February 20, Epiphany 7 (Luke 6:27-38)
It’s a terrible fact that we have so many opportunities to love our enemies.
Life used to be about ordinary, daily interactions that, in many ways, were mildly abrasive. You’re pulling out of a parking space, and someone mindlessly walks behind your car—so you stop and wave the person on, though you’re pressed for time. You’re waiting in line at the library, and someone comes up to ask a “quick question” of the librarian that makes your wait a little longer. All those mild abrasions made us, if not tough, then tolerant. Yielding to one another used to be woven into our days and lives to such a degree that we might barely have noticed doing it: ordinary grace.
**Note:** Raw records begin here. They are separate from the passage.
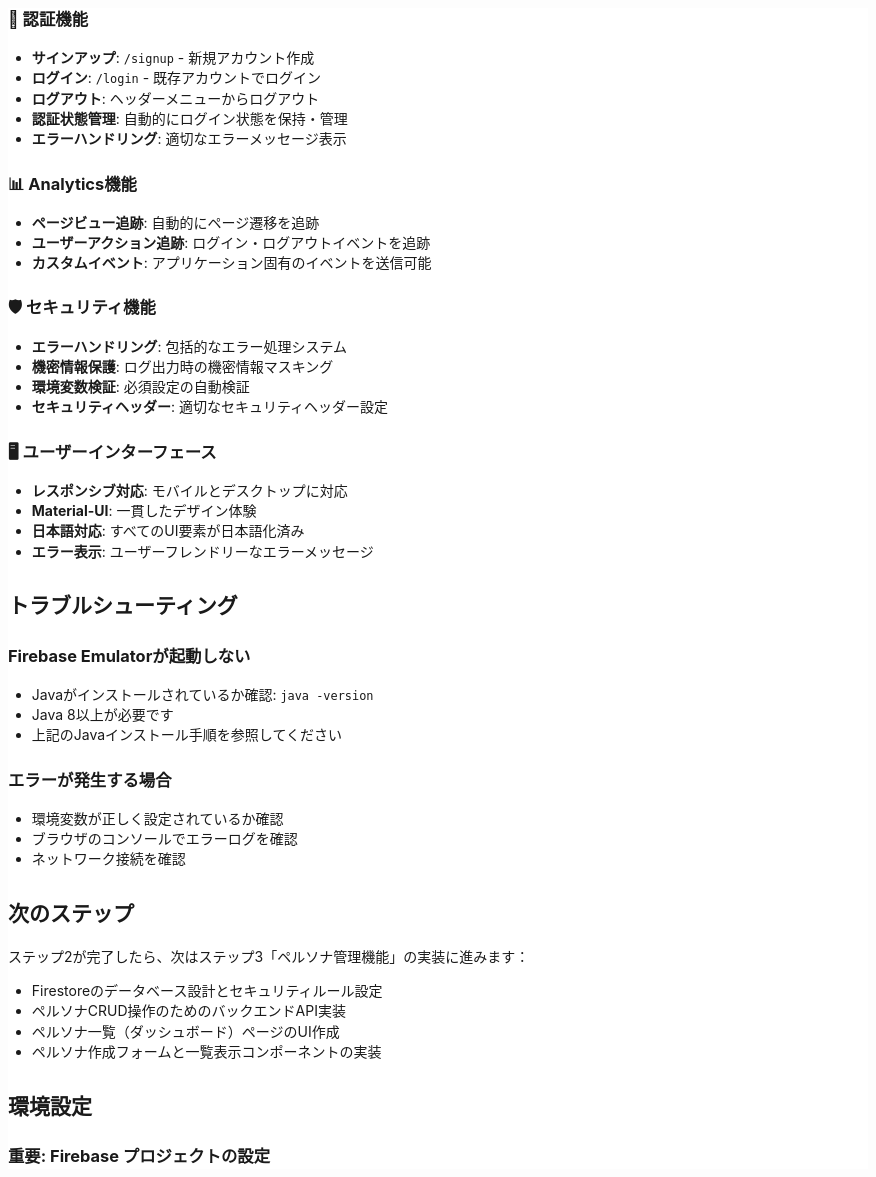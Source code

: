 ### 🔐 認証機能
- **サインアップ**: `/signup` - 新規アカウント作成
- **ログイン**: `/login` - 既存アカウントでログイン
- **ログアウト**: ヘッダーメニューからログアウト
- **認証状態管理**: 自動的にログイン状態を保持・管理
- **エラーハンドリング**: 適切なエラーメッセージ表示

### 📊 Analytics機能
- **ページビュー追跡**: 自動的にページ遷移を追跡
- **ユーザーアクション追跡**: ログイン・ログアウトイベントを追跡
- **カスタムイベント**: アプリケーション固有のイベントを送信可能

### 🛡️ セキュリティ機能
- **エラーハンドリング**: 包括的なエラー処理システム
- **機密情報保護**: ログ出力時の機密情報マスキング
- **環境変数検証**: 必須設定の自動検証
- **セキュリティヘッダー**: 適切なセキュリティヘッダー設定

### 🖥️ ユーザーインターフェース
- **レスポンシブ対応**: モバイルとデスクトップに対応
- **Material-UI**: 一貫したデザイン体験
- **日本語対応**: すべてのUI要素が日本語化済み
- **エラー表示**: ユーザーフレンドリーなエラーメッセージ

## トラブルシューティング

### Firebase Emulatorが起動しない
- Javaがインストールされているか確認: `java -version`
- Java 8以上が必要です
- 上記のJavaインストール手順を参照してください

### エラーが発生する場合
- 環境変数が正しく設定されているか確認
- ブラウザのコンソールでエラーログを確認
- ネットワーク接続を確認

## 次のステップ

ステップ2が完了したら、次はステップ3「ペルソナ管理機能」の実装に進みます：

- Firestoreのデータベース設計とセキュリティルール設定
- ペルソナCRUD操作のためのバックエンドAPI実装
- ペルソナ一覧（ダッシュボード）ページのUI作成
- ペルソナ作成フォームと一覧表示コンポーネントの実装 

## 環境設定

### 重要: Firebase プロジェクトの設定
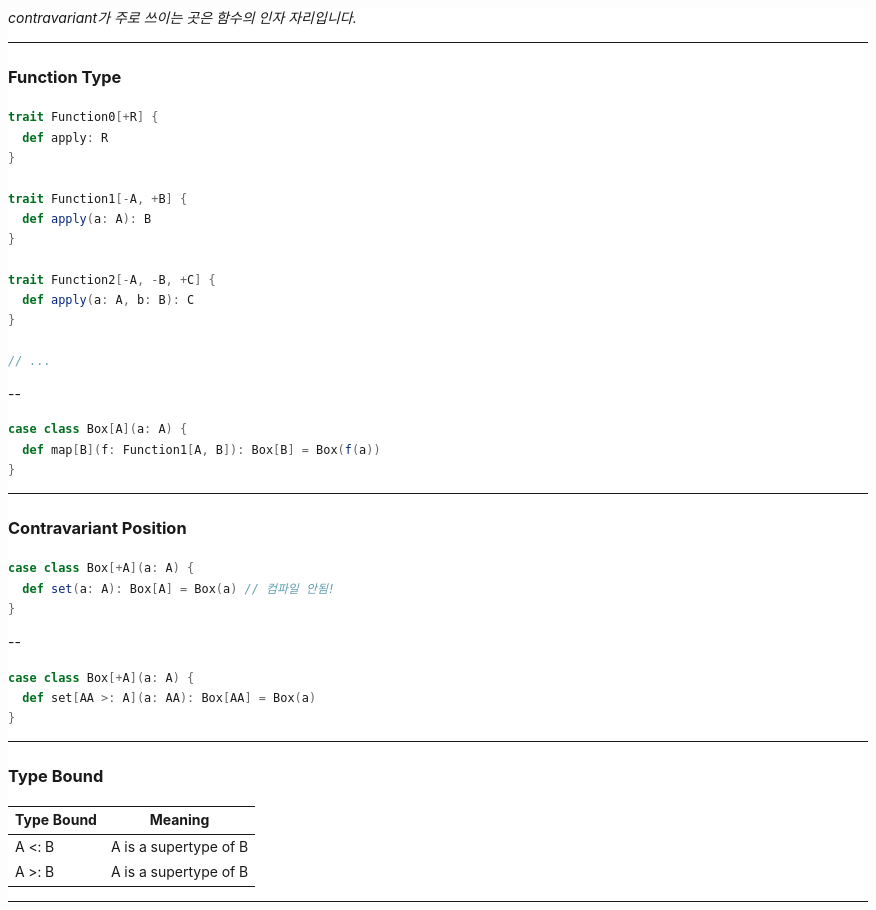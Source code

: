 *contravariant가 주로 쓰이는 곳은 함수의 인자 자리입니다.*

---

### Function Type

```scala
trait Function0[+R] {
  def apply: R
}

trait Function1[-A, +B] {
  def apply(a: A): B
}

trait Function2[-A, -B, +C] {
  def apply(a: A, b: B): C
}

// ...
```

--

```scala
case class Box[A](a: A) {
  def map[B](f: Function1[A, B]): Box[B] = Box(f(a))
}
```

---

### Contravariant Position

```scala
case class Box[+A](a: A) {
  def set(a: A): Box[A] = Box(a) // 컴파일 안됨!
}
```

--

```scala
case class Box[+A](a: A) {
  def set[AA >: A](a: AA): Box[AA] = Box(a)
}
```

---

### Type Bound

| Type Bound | Meaning               |
| ---------- | --------------------- |
| A <: B     | A is a supertype of B |
| A >: B     | A is a supertype of B |

---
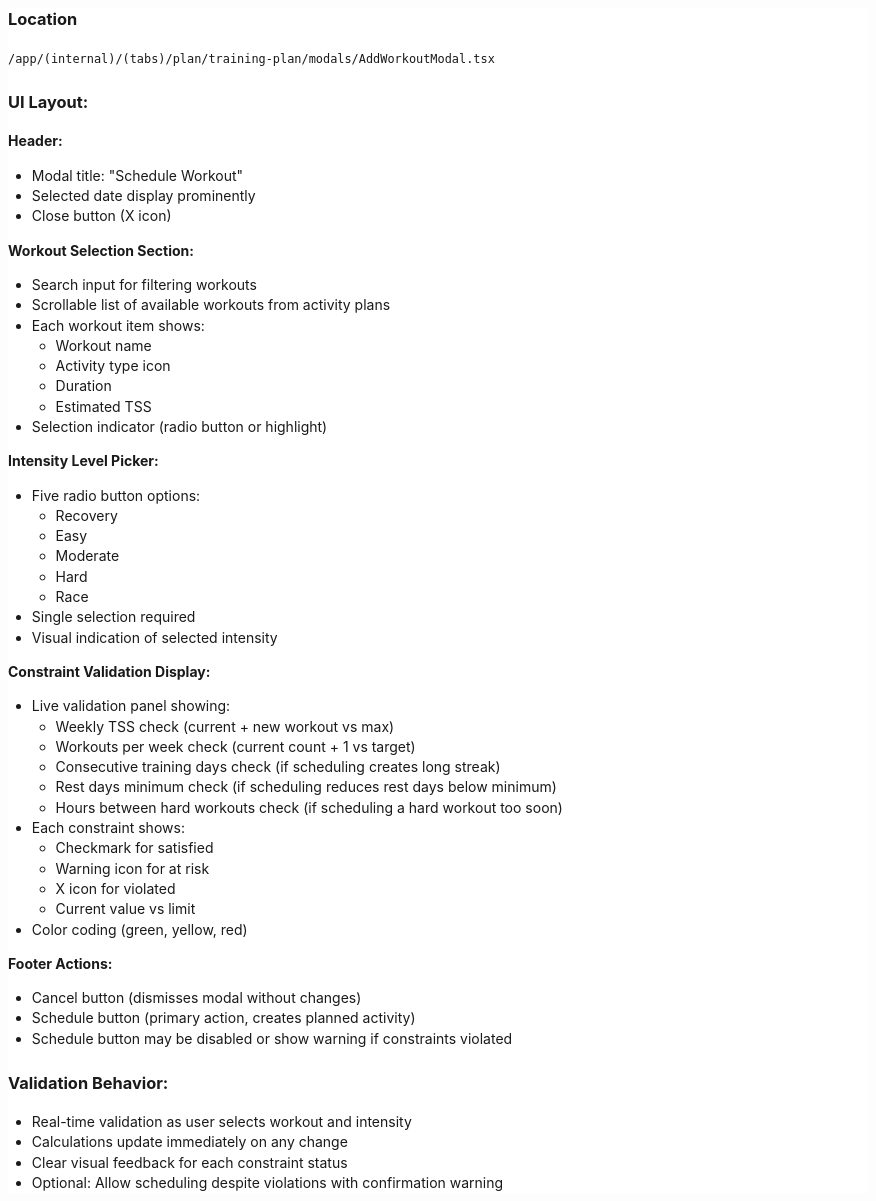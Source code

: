 ### Location
`/app/(internal)/(tabs)/plan/training-plan/modals/AddWorkoutModal.tsx`

### UI Layout:

**Header:**
- Modal title: "Schedule Workout"
- Selected date display prominently
- Close button (X icon)

**Workout Selection Section:**
- Search input for filtering workouts
- Scrollable list of available workouts from activity plans
- Each workout item shows:
  - Workout name
  - Activity type icon
  - Duration
  - Estimated TSS
- Selection indicator (radio button or highlight)

**Intensity Level Picker:**
- Five radio button options:
  - Recovery
  - Easy
  - Moderate
  - Hard
  - Race
- Single selection required
- Visual indication of selected intensity

**Constraint Validation Display:**
- Live validation panel showing:
  - Weekly TSS check (current + new workout vs max)
  - Workouts per week check (current count + 1 vs target)
  - Consecutive training days check (if scheduling creates long streak)
  - Rest days minimum check (if scheduling reduces rest days below minimum)
  - Hours between hard workouts check (if scheduling a hard workout too soon)
- Each constraint shows:
  - Checkmark for satisfied
  - Warning icon for at risk
  - X icon for violated
  - Current value vs limit
- Color coding (green, yellow, red)

**Footer Actions:**
- Cancel button (dismisses modal without changes)
- Schedule button (primary action, creates planned activity)
- Schedule button may be disabled or show warning if constraints violated

### Validation Behavior:
- Real-time validation as user selects workout and intensity
- Calculations update immediately on any change
- Clear visual feedback for each constraint status
- Optional: Allow scheduling despite violations with confirmation warning
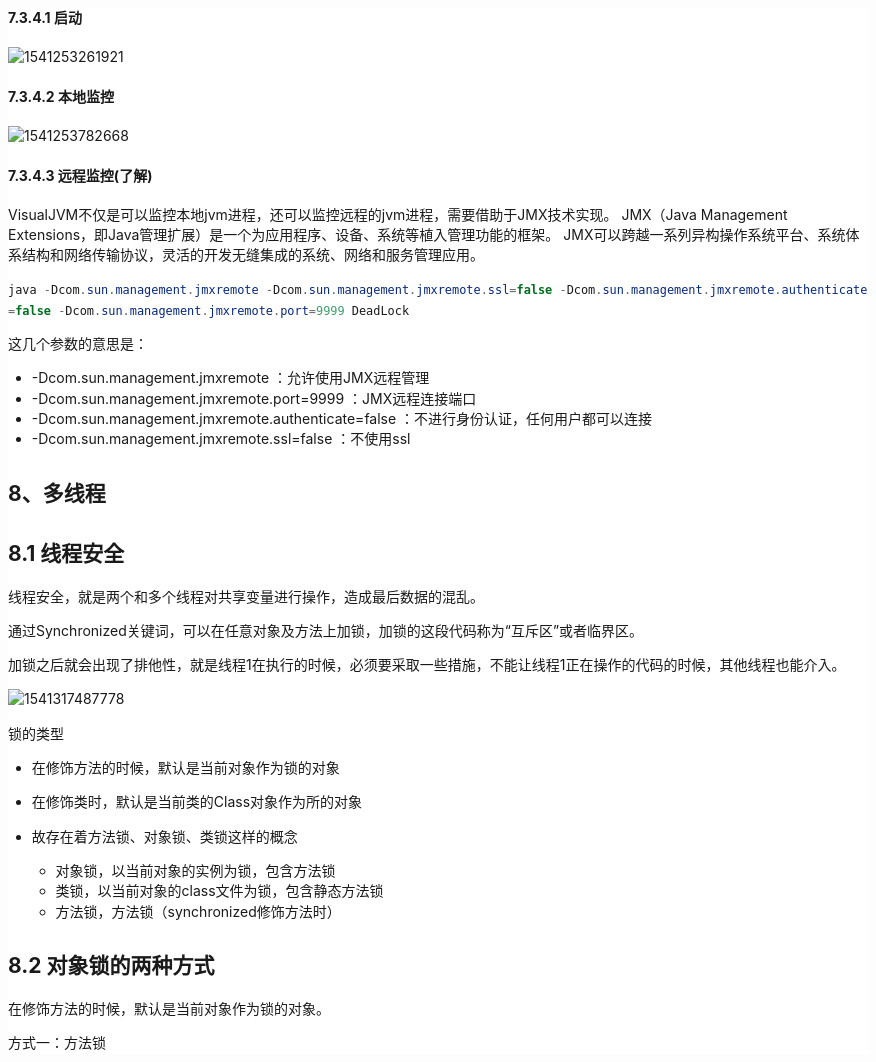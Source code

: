 

#### 7.3.4.1 启动

![1541253261921](https://yyhbook-1300437152.cos.ap-beijing.myqcloud.com/java/1541253261921.png)

#### 7.3.4.2 本地监控

![1541253782668](https://yyhbook-1300437152.cos.ap-beijing.myqcloud.com/java/1541253782668.png)

#### 7.3.4.3 远程监控(了解)

VisualJVM不仅是可以监控本地jvm进程，还可以监控远程的jvm进程，需要借助于JMX技术实现。
JMX（Java Management Extensions，即Java管理扩展）是一个为应用程序、设备、系统等植入管理功能的框架。
JMX可以跨越一系列异构操作系统平台、系统体系结构和网络传输协议，灵活的开发无缝集成的系统、网络和服务管理应用。

```java
java -Dcom.sun.management.jmxremote -Dcom.sun.management.jmxremote.ssl=false -Dcom.sun.management.jmxremote.authenticate=false -Dcom.sun.management.jmxremote.port=9999 DeadLock
```

这几个参数的意思是：

- -Dcom.sun.management.jmxremote ：允许使用JMX远程管理
- -Dcom.sun.management.jmxremote.port=9999 ：JMX远程连接端口
- -Dcom.sun.management.jmxremote.authenticate=false ：不进行身份认证，任何用户都可以连接
- -Dcom.sun.management.jmxremote.ssl=false ：不使用ssl

## 8、多线程

## 8.1 线程安全

线程安全，就是两个和多个线程对共享变量进行操作，造成最后数据的混乱。

通过Synchronized关键词，可以在任意对象及方法上加锁，加锁的这段代码称为“互斥区”或者临界区。

加锁之后就会出现了排他性，就是线程1在执行的时候，必须要采取一些措施，不能让线程1正在操作的代码的时候，其他线程也能介入。

![1541317487778](https://yyhbook-1300437152.cos.ap-beijing.myqcloud.com/java/1541317487778.png)

锁的类型

* 在修饰方法的时候，默认是当前对象作为锁的对象

* 在修饰类时，默认是当前类的Class对象作为所的对象

* 故存在着方法锁、对象锁、类锁这样的概念
  * 对象锁，以当前对象的实例为锁，包含方法锁
  * 类锁，以当前对象的class文件为锁，包含静态方法锁
  * 方法锁，方法锁（synchronized修饰方法时）

## 8.2 对象锁的两种方式

在修饰方法的时候，默认是当前对象作为锁的对象。

方式一：方法锁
But the pandemic and its social isolation have put us out of practice of bumping up against one another in regular ways. We’ve become so tender as to be almost intolerant, easily triggered by the slightest sleight. Kids in school are fighting, even with other kids they’ve known for years. Adults in public are unable to keep their composure even over issues with the lowest stakes. The trauma of the pandemic, where it hasn’t wrought death, crisis, or ever more pronounced precarity, has been sneaky for its slowness. I’ve had it about as good as anyone could hope for, so I didn’t notice what trauma I’d felt until I found myself weeping almost every day for months on end.
It’s fair to say we might find Jesus’ imperative challenging, that we bless those who curse us and pray for those who abuse us.